Surgical Management of Perforative Peritonitis Following Gastroduodenal Peptic Perforation: A Prospective Observational Study
Prabhdeep S Chowdhary, Jaspreet S Bedi, Sujit K Sah

TL;DR
This study examines surgical treatments and outcomes for peptic ulcer perforations in India, finding that duodenal perforations have better results than gastric ones.
Contribution
The study provides insights into surgical techniques and outcomes for peptic ulcer perforation in a resource-limited setting.
Findings
Duodenal perforations were more common (66.67%) than gastric ones (33.33%).
Graham’s omental patch technique was predominantly used for repairs.

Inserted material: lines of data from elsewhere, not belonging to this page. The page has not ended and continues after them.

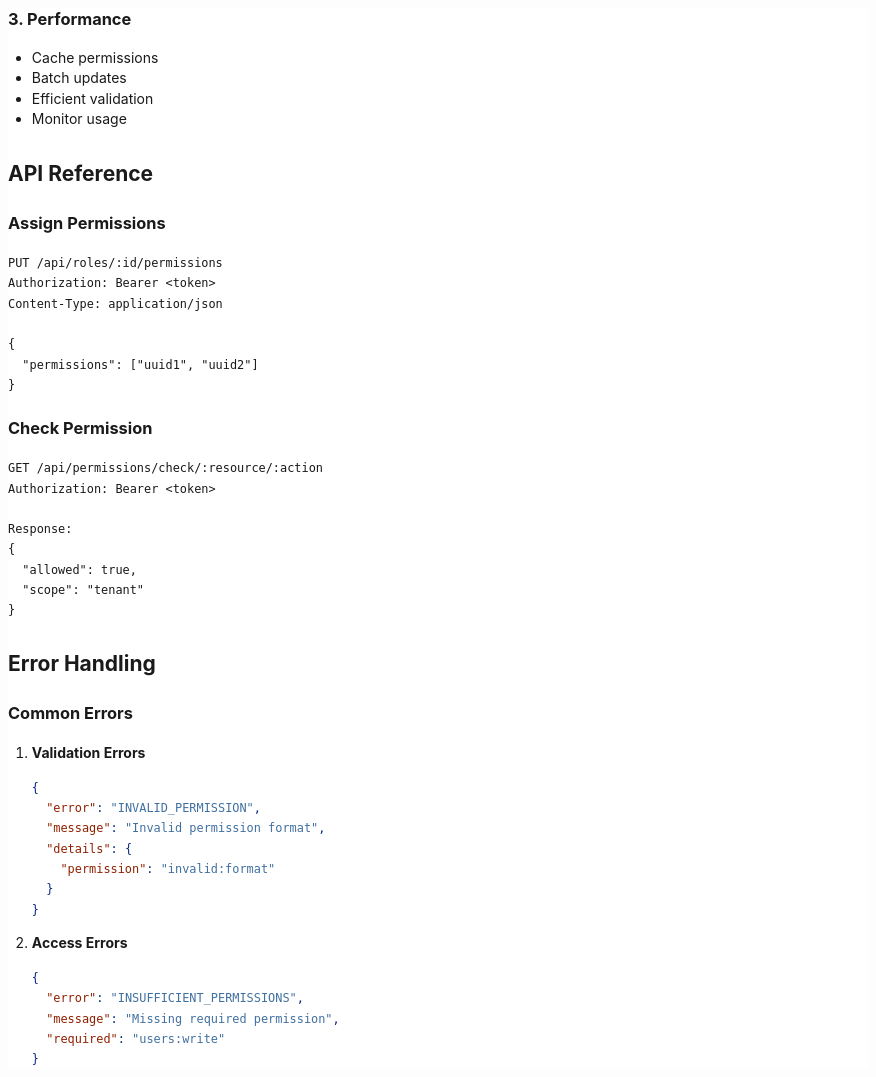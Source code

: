 ### 3. Performance
- Cache permissions
- Batch updates
- Efficient validation
- Monitor usage

## API Reference

### Assign Permissions
```http
PUT /api/roles/:id/permissions
Authorization: Bearer <token>
Content-Type: application/json

{
  "permissions": ["uuid1", "uuid2"]
}
```

### Check Permission
```http
GET /api/permissions/check/:resource/:action
Authorization: Bearer <token>

Response:
{
  "allowed": true,
  "scope": "tenant"
}
```

## Error Handling

### Common Errors
1. **Validation Errors**
   ```json
   {
     "error": "INVALID_PERMISSION",
     "message": "Invalid permission format",
     "details": {
       "permission": "invalid:format"
     }
   }
   ```

2. **Access Errors**
   ```json
   {
     "error": "INSUFFICIENT_PERMISSIONS",
     "message": "Missing required permission",
     "required": "users:write"
   }
   ```
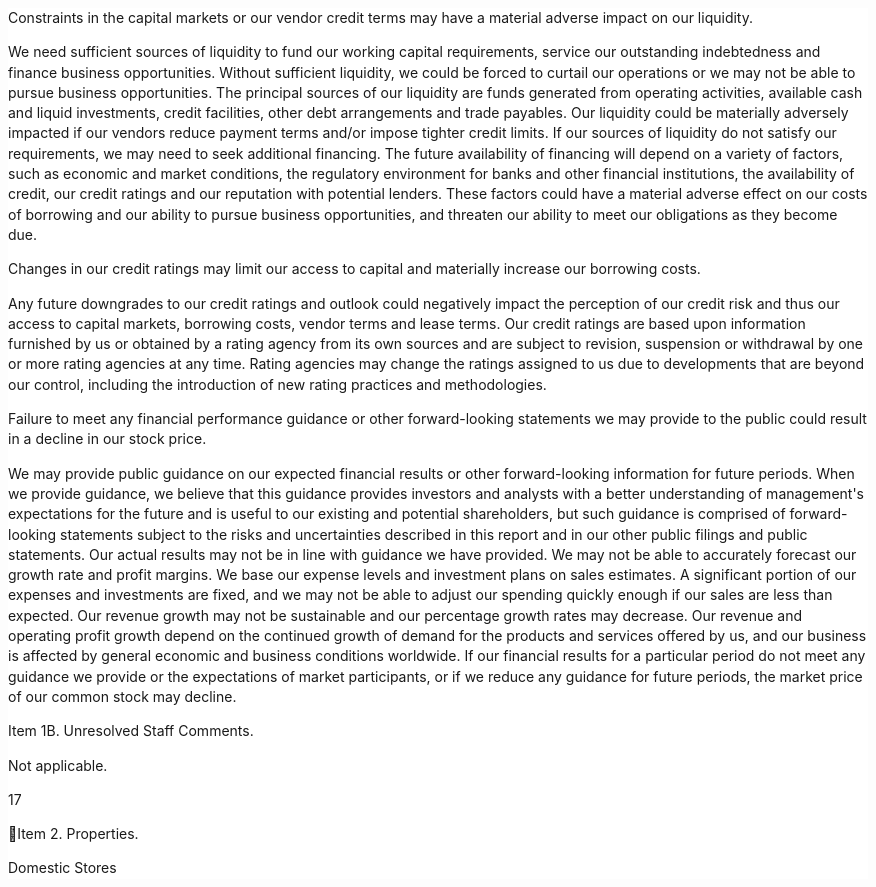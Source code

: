 Constraints in the capital markets or our vendor credit terms may have a material adverse impact on our liquidity.

We need sufficient sources of liquidity to fund our working capital requirements, service our outstanding indebtedness and finance business opportunities. Without sufficient liquidity, we could be forced to curtail our operations or we may not be able to pursue business opportunities. The
principal sources of our liquidity are funds generated from operating activities, available cash and liquid investments, credit facilities, other debt arrangements and trade payables. Our liquidity could be materially adversely impacted if our vendors reduce payment terms and/or impose tighter
credit limits. If our sources of liquidity do not satisfy our requirements, we may need to seek additional financing. The future availability of financing will depend on a variety of factors, such as economic and market conditions, the regulatory environment for banks and other financial
institutions, the availability of credit, our credit ratings and our reputation with potential lenders. These factors could have a material adverse effect on our costs of borrowing and our ability to pursue business opportunities, and threaten our ability to meet our obligations as they become due.

Changes in our credit ratings may limit our access to capital and materially increase our borrowing costs.

Any future downgrades to our credit ratings and outlook could negatively impact the perception of our credit risk and thus our access to capital markets, borrowing costs, vendor terms and lease terms. Our credit ratings are based upon information furnished by us or obtained by a rating
agency from its own sources and are subject to revision, suspension or withdrawal by one or more rating agencies at any time. Rating agencies may change the ratings assigned to us due to developments that are beyond our control, including the introduction of new rating practices and
methodologies.

Failure to meet any financial performance guidance or other forward-looking statements we may provide to the public could result in a decline in our stock price.

We may provide public guidance on our expected financial results or other forward-looking information for future periods. When we provide guidance, we believe that this guidance provides investors and analysts with a better understanding of management's expectations for the future and
is useful to our existing and potential shareholders, but such guidance is comprised of forward-looking statements subject to the risks and uncertainties described in this report and in our other public filings and public statements. Our actual results may not be in line with guidance we have
provided. We may not be able to accurately forecast our growth rate and profit margins. We base our expense levels and investment plans on sales estimates. A significant portion of our expenses and investments are fixed, and we may not be able to adjust our spending quickly enough if
our sales are less than expected. Our revenue growth may not be sustainable and our percentage growth rates may decrease. Our revenue and operating profit growth depend on the continued growth of demand for the products and services offered by us, and our business is affected by
general economic and business conditions worldwide. If our financial results for a particular period do not meet any guidance we provide or the expectations of market participants, or if we reduce any guidance for future periods, the market price of our common stock may decline.

Item 1B. Unresolved Staff Comments.

Not applicable.

17

Item 2. Properties.

Domestic Stores

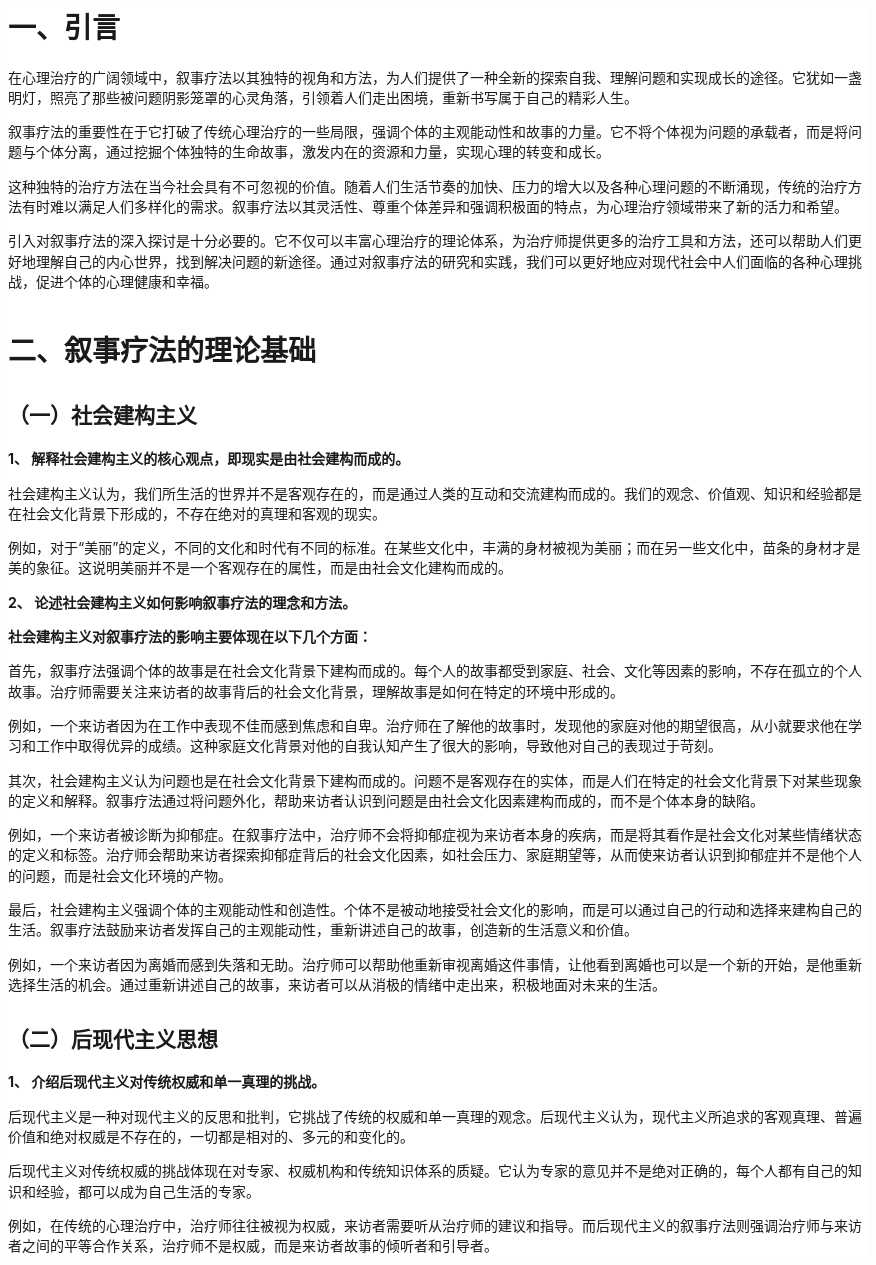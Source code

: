 # 一、引言

在心理治疗的广阔领域中，叙事疗法以其独特的视角和方法，为人们提供了一种全新的探索自我、理解问题和实现成长的途径。它犹如一盏明灯，照亮了那些被问题阴影笼罩的心灵角落，引领着人们走出困境，重新书写属于自己的精彩人生。

叙事疗法的重要性在于它打破了传统心理治疗的一些局限，强调个体的主观能动性和故事的力量。它不将个体视为问题的承载者，而是将问题与个体分离，通过挖掘个体独特的生命故事，激发内在的资源和力量，实现心理的转变和成长。

这种独特的治疗方法在当今社会具有不可忽视的价值。随着人们生活节奏的加快、压力的增大以及各种心理问题的不断涌现，传统的治疗方法有时难以满足人们多样化的需求。叙事疗法以其灵活性、尊重个体差异和强调积极面的特点，为心理治疗领域带来了新的活力和希望。

引入对叙事疗法的深入探讨是十分必要的。它不仅可以丰富心理治疗的理论体系，为治疗师提供更多的治疗工具和方法，还可以帮助人们更好地理解自己的内心世界，找到解决问题的新途径。通过对叙事疗法的研究和实践，我们可以更好地应对现代社会中人们面临的各种心理挑战，促进个体的心理健康和幸福。

# 二、叙事疗法的理论基础

## （一）社会建构主义

**1、 解释社会建构主义的核心观点，即现实是由社会建构而成的。** 

社会建构主义认为，我们所生活的世界并不是客观存在的，而是通过人类的互动和交流建构而成的。我们的观念、价值观、知识和经验都是在社会文化背景下形成的，不存在绝对的真理和客观的现实。

例如，对于“美丽”的定义，不同的文化和时代有不同的标准。在某些文化中，丰满的身材被视为美丽；而在另一些文化中，苗条的身材才是美的象征。这说明美丽并不是一个客观存在的属性，而是由社会文化建构而成的。

**2、 论述社会建构主义如何影响叙事疗法的理念和方法。** 

**社会建构主义对叙事疗法的影响主要体现在以下几个方面：** 

首先，叙事疗法强调个体的故事是在社会文化背景下建构而成的。每个人的故事都受到家庭、社会、文化等因素的影响，不存在孤立的个人故事。治疗师需要关注来访者的故事背后的社会文化背景，理解故事是如何在特定的环境中形成的。

例如，一个来访者因为在工作中表现不佳而感到焦虑和自卑。治疗师在了解他的故事时，发现他的家庭对他的期望很高，从小就要求他在学习和工作中取得优异的成绩。这种家庭文化背景对他的自我认知产生了很大的影响，导致他对自己的表现过于苛刻。

其次，社会建构主义认为问题也是在社会文化背景下建构而成的。问题不是客观存在的实体，而是人们在特定的社会文化背景下对某些现象的定义和解释。叙事疗法通过将问题外化，帮助来访者认识到问题是由社会文化因素建构而成的，而不是个体本身的缺陷。

例如，一个来访者被诊断为抑郁症。在叙事疗法中，治疗师不会将抑郁症视为来访者本身的疾病，而是将其看作是社会文化对某些情绪状态的定义和标签。治疗师会帮助来访者探索抑郁症背后的社会文化因素，如社会压力、家庭期望等，从而使来访者认识到抑郁症并不是他个人的问题，而是社会文化环境的产物。

最后，社会建构主义强调个体的主观能动性和创造性。个体不是被动地接受社会文化的影响，而是可以通过自己的行动和选择来建构自己的生活。叙事疗法鼓励来访者发挥自己的主观能动性，重新讲述自己的故事，创造新的生活意义和价值。

例如，一个来访者因为离婚而感到失落和无助。治疗师可以帮助他重新审视离婚这件事情，让他看到离婚也可以是一个新的开始，是他重新选择生活的机会。通过重新讲述自己的故事，来访者可以从消极的情绪中走出来，积极地面对未来的生活。

## （二）后现代主义思想

**1、 介绍后现代主义对传统权威和单一真理的挑战。** 

后现代主义是一种对现代主义的反思和批判，它挑战了传统的权威和单一真理的观念。后现代主义认为，现代主义所追求的客观真理、普遍价值和绝对权威是不存在的，一切都是相对的、多元的和变化的。

后现代主义对传统权威的挑战体现在对专家、权威机构和传统知识体系的质疑。它认为专家的意见并不是绝对正确的，每个人都有自己的知识和经验，都可以成为自己生活的专家。

例如，在传统的心理治疗中，治疗师往往被视为权威，来访者需要听从治疗师的建议和指导。而后现代主义的叙事疗法则强调治疗师与来访者之间的平等合作关系，治疗师不是权威，而是来访者故事的倾听者和引导者。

Gastric perforations had higher complication rates and mortality than duodenal ones.
Abstract
Introduction Peptic ulcer perforation is a life-threatening surgical emergency with significant morbidity and mortality, particularly in resource-limited settings. This study aimed to evaluate the surgical management and outcomes of patients with perforative peritonitis secondary to gastroduodenal perforation, analyzing demographic patterns, clinical presentations, surgical techniques, and postoperative outcomes. Methods A prospective observational study was performed over 18 months at Mata Gujri Memorial Medical College and Lions Seva Kendra Hospital in Kishanganj, Bihar, India. The study enrolled thirty patients who exhibited clinical symptoms and radiological signs consistent with gastroduodenal perforation. Collected data included demographic information, clinical presentation, laboratory results, imaging studies, operative findings, surgical interventions utilized, and…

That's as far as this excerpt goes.